Collected data:
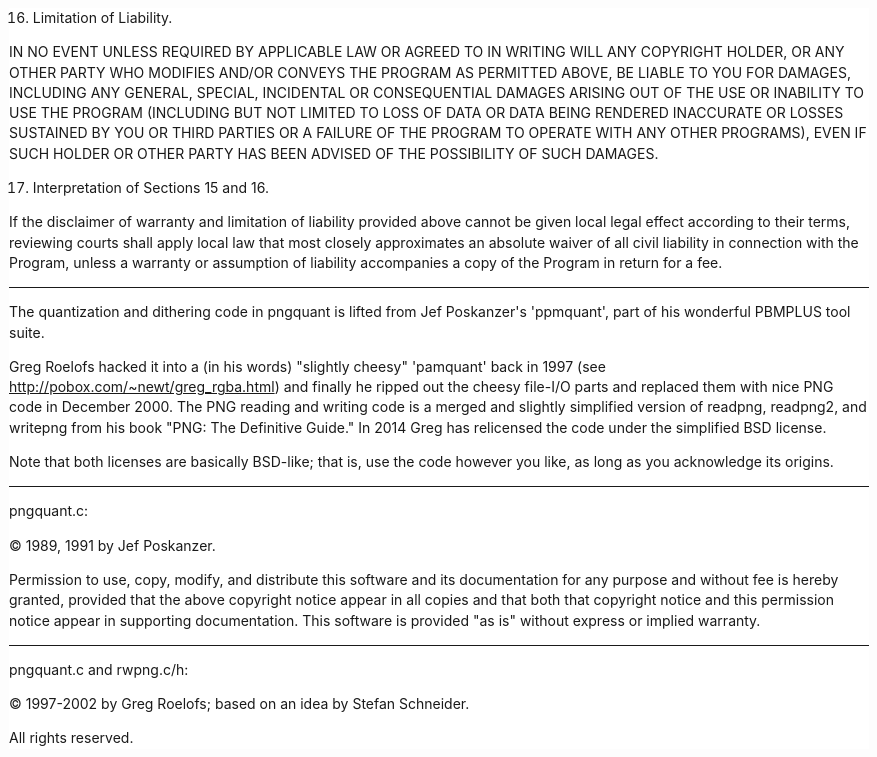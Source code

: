   16. Limitation of Liability.

  IN NO EVENT UNLESS REQUIRED BY APPLICABLE LAW OR AGREED TO IN WRITING
  WILL ANY COPYRIGHT HOLDER, OR ANY OTHER PARTY WHO MODIFIES AND/OR CONVEYS
  THE PROGRAM AS PERMITTED ABOVE, BE LIABLE TO YOU FOR DAMAGES, INCLUDING ANY
  GENERAL, SPECIAL, INCIDENTAL OR CONSEQUENTIAL DAMAGES ARISING OUT OF THE
  USE OR INABILITY TO USE THE PROGRAM (INCLUDING BUT NOT LIMITED TO LOSS OF
  DATA OR DATA BEING RENDERED INACCURATE OR LOSSES SUSTAINED BY YOU OR THIRD
  PARTIES OR A FAILURE OF THE PROGRAM TO OPERATE WITH ANY OTHER PROGRAMS),
  EVEN IF SUCH HOLDER OR OTHER PARTY HAS BEEN ADVISED OF THE POSSIBILITY OF
  SUCH DAMAGES.

  17. Interpretation of Sections 15 and 16.

  If the disclaimer of warranty and limitation of liability provided
  above cannot be given local legal effect according to their terms,
  reviewing courts shall apply local law that most closely approximates
  an absolute waiver of all civil liability in connection with the
  Program, unless a warranty or assumption of liability accompanies a
  copy of the Program in return for a fee.

- - - - - - - - - - - - - - - - - - - - - - - - - - - - - - - - - - - - - - -

The quantization and dithering code in pngquant is lifted from Jef Poskanzer's
'ppmquant', part of his wonderful PBMPLUS tool suite.

Greg Roelofs hacked it into a (in his words) "slightly cheesy" 'pamquant' back
in 1997 (see http://pobox.com/~newt/greg_rgba.html) and finally he ripped out
the cheesy file-I/O parts and replaced them with nice PNG code in December
2000. The PNG reading and writing code is a merged and slightly simplified
version of readpng, readpng2, and writepng from his book "PNG: The Definitive
Guide."
In 2014 Greg has relicensed the code under the simplified BSD license.

Note that both licenses are basically BSD-like; that is, use the code however
you like, as long as you acknowledge its origins.

- - - - - - - - - - - - - - - - - - - - - - - - - - - - - - - - - - - - - - -

pngquant.c:

   © 1989, 1991 by Jef Poskanzer.

   Permission to use, copy, modify, and distribute this software and its
      documentation for any purpose and without fee is hereby granted, provided
         that the above copyright notice appear in all copies and that both that
	    copyright notice and this permission notice appear in supporting
	       documentation.  This software is provided "as is" without express or
	          implied warranty.

- - - - - - - - - - - - - - - - - - - - - - - - - - - - - - - - - - - - - - -

pngquant.c and rwpng.c/h:

   © 1997-2002 by Greg Roelofs; based on an idea by Stefan Schneider.

   All rights reserved.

WORK TO BE COMPLETED — The copy you write must hold every record verbatim and none of the pictures.

FINISHED EXERCISE —
Source code

:   16. Limitation of Liability.

  IN NO EVENT UNLESS REQUIRED BY APPLICABLE LAW OR AGREED TO IN WRITING
  WILL ANY COPYRIGHT HOLDER, OR ANY OTHER PARTY WHO MODIFIES AND/OR CONVEYS
  THE PROGRAM AS PERMITTED ABOVE, BE LIABLE TO YOU FOR DAMAGES, INCLUDING ANY
  GENERAL, SPECIAL, INCIDENTAL OR CONSEQUENTIAL DAMAGES ARISING OUT OF THE
  USE OR INABILITY TO USE THE PROGRAM (INCLUDING BUT NOT LIMITED TO LOSS OF
  DATA OR DATA BEING RENDERED INACCURATE OR LOSSES SUSTAINED BY YOU OR THIRD
  PARTIES OR A FAILURE OF THE PROGRAM TO OPERATE WITH ANY OTHER PROGRAMS),
  EVEN IF SUCH HOLDER OR OTHER PARTY HAS BEEN ADVISED OF THE POSSIBILITY OF
  SUCH DAMAGES.

  17. Interpretation of Sections 15 and 16.

  If the disclaimer of warranty and limitation of liability provided
  above cannot be given local legal effect according to their terms,
  reviewing courts shall apply local law that most closely approximates
  an absolute waiver of all civil liability in connection with the
  Program, unless a warranty or assumption of liability accompanies a
  copy of the Program in return for a fee.

- - - - - - - - - - - - - - - - - - - - - - - - - - - - - - - - - - - - - - -

The quantization and dithering code in pngquant is lifted from Jef Poskanzer's
'ppmquant', part of his wonderful PBMPLUS tool suite.

Greg Roelofs hacked it into a (in his words) "slightly cheesy" 'pamquant' back
in 1997 (see http://pobox.com/~newt/greg_rgba.html) and finally he ripped out
the cheesy file-I/O parts and replaced them with nice PNG code in December
2000. The PNG reading and writing code is a merged and slightly simplified
version of readpng, readpng2, and writepng from his book "PNG: The Definitive
Guide."
In 2014 Greg has relicensed the code under the simplified BSD license.

Note that both licenses are basically BSD-like; that is, use the code however
you like, as long as you acknowledge its origins.

- - - - - - - - - - - - - - - - - - - - - - - - - - - - - - - - - - - - - - -

pngquant.c:

   © 1989, 1991 by Jef Poskanzer.

   Permission to use, copy, modify, and distribute this software and its
      documentation for any purpose and without fee is hereby granted, provided
         that the above copyright notice appear in all copies and that both that
	    copyright notice and this permission notice appear in supporting
	       documentation.  This software is provided "as is" without express or
	          implied warranty.

- - - - - - - - - - - - - - - - - - - - - - - - - - - - - - - - - - - - - - -

pngquant.c and rwpng.c/h:

   © 1997-2002 by Greg Roelofs; based on an idea by Stefan Schneider.

   All rights reserved.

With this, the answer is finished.